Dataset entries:

=-=-=

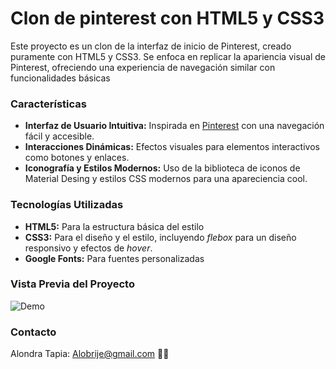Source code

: # Clon de pinterest con HTML5 y CSS3 

Este proyecto es un clon de la interfaz de inicio de Pinterest, creado puramente con HTML5 y CSS3. Se enfoca en replicar la apariencia visual de Pinterest, ofreciendo una experiencia de navegación similar con funcionalidades básicas 

### Características 
+ **Interfaz de Usuario Intuitiva:** Inspirada en [Pinterest](https://www.pinterest.com.mx/) con una navegación fácil y accesible.
+ **Interacciones Dinámicas:** Efectos visuales para elementos interactivos como botones y enlaces.
+ **Iconografía y Estilos Modernos:** Uso de la biblioteca de iconos de Material Desing y estilos CSS modernos para una apareciencia cool.

### Tecnologías Utilizadas
+ **HTML5:** Para la estructura básica del estilo 
+ **CSS3:** Para el diseño y el estilo, incluyendo _*flebox*_ para un diseño responsivo y efectos de _*hover*_. 
+ **Google Fonts:** Para fuentes personalizadas 

### Vista Previa del Proyecto 
![Demo](imagenes/vistapreviadeiniciodepinterest.png)

### Contacto 
Alondra Tapia: [Alobrije@gmail.com]() 🙋‍♀️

=-=-=

Requirement:
Write the data above out again exactly, every line of it, and exclude the pictures.

Answer space:
Source code

: # Clon de pinterest con HTML5 y CSS3 

Este proyecto es un clon de la interfaz de inicio de Pinterest, creado puramente con HTML5 y CSS3. Se enfoca en replicar la apariencia visual de Pinterest, ofreciendo una experiencia de navegación similar con funcionalidades básicas 

### Características 
+ **Interfaz de Usuario Intuitiva:** Inspirada en [Pinterest](https://www.pinterest.com.mx/) con una navegación fácil y accesible.
+ **Interacciones Dinámicas:** Efectos visuales para elementos interactivos como botones y enlaces.
+ **Iconografía y Estilos Modernos:** Uso de la biblioteca de iconos de Material Desing y estilos CSS modernos para una apareciencia cool.

### Tecnologías Utilizadas
+ **HTML5:** Para la estructura básica del estilo 
+ **CSS3:** Para el diseño y el estilo, incluyendo _*flebox*_ para un diseño responsivo y efectos de _*hover*_. 
+ **Google Fonts:** Para fuentes personalizadas 

### Vista Previa del Proyecto 
![Demo](imagenes/vistapreviadeiniciodepinterest.png)

### Contacto 
Alondra Tapia: [Alobrije@gmail.com]() 🙋‍♀️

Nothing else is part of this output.